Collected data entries
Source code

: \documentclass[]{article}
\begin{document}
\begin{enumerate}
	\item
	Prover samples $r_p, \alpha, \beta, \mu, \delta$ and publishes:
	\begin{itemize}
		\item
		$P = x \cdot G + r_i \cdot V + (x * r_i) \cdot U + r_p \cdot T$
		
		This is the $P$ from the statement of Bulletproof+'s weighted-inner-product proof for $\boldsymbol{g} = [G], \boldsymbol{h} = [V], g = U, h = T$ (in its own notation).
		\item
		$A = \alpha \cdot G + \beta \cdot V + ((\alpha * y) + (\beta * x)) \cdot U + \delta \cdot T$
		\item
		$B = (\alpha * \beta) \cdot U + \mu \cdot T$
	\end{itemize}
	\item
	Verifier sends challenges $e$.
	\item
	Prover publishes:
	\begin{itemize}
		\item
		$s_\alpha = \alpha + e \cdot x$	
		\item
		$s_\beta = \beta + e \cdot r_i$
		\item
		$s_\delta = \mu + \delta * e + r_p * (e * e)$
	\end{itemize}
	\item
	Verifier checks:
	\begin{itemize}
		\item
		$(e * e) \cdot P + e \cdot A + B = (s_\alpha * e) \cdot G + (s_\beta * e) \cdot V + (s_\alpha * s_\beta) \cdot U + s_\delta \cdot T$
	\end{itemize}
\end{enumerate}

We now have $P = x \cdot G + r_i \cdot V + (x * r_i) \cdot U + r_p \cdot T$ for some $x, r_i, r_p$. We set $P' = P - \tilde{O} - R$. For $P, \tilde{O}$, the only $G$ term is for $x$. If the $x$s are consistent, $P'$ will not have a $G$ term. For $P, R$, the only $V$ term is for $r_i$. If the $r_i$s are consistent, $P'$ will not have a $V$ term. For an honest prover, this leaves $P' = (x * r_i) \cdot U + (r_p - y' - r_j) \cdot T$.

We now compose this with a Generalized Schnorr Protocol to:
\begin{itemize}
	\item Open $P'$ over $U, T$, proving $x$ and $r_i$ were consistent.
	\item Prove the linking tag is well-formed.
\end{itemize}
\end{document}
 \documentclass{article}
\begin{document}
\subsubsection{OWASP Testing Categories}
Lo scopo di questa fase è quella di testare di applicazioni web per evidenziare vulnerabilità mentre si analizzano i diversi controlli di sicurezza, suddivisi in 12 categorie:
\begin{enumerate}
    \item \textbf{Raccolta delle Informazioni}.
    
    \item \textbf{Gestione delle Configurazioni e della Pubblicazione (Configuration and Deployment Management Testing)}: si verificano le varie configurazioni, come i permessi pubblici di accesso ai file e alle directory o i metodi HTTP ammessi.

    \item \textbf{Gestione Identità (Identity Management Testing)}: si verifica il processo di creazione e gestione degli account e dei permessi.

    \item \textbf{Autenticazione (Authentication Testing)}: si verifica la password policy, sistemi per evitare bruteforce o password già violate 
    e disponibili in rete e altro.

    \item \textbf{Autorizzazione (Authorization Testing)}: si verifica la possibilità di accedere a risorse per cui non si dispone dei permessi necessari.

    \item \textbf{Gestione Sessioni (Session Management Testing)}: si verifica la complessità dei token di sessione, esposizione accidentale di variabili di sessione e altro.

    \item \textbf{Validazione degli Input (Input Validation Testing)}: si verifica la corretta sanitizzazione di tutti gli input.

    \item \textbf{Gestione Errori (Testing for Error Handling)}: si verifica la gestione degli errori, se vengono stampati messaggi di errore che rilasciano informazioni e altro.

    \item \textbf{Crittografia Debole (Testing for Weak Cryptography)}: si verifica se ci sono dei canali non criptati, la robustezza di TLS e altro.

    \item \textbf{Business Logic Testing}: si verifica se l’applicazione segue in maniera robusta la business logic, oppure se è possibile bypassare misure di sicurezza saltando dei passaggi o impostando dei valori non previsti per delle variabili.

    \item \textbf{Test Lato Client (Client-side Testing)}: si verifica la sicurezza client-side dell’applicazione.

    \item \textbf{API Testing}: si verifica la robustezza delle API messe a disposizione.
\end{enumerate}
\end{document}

- WORK REQUIRED: Filter the entries above down to the lines that hold the word "altro", and copy those lines.

- SOLUTION:
    e disponibili in rete e altro.
    \item \textbf{Gestione Sessioni (Session Management Testing)}: si verifica la complessità dei token di sessione, esposizione accidentale di variabili di sessione e altro.
    \item \textbf{Gestione Errori (Testing for Error Handling)}: si verifica la gestione degli errori, se vengono stampati messaggi di errore che rilasciano informazioni e altro.
    \item \textbf{Crittografia Debole (Testing for Weak Cryptography)}: si verifica se ci sono dei canali non criptati, la robustezza di TLS e altro.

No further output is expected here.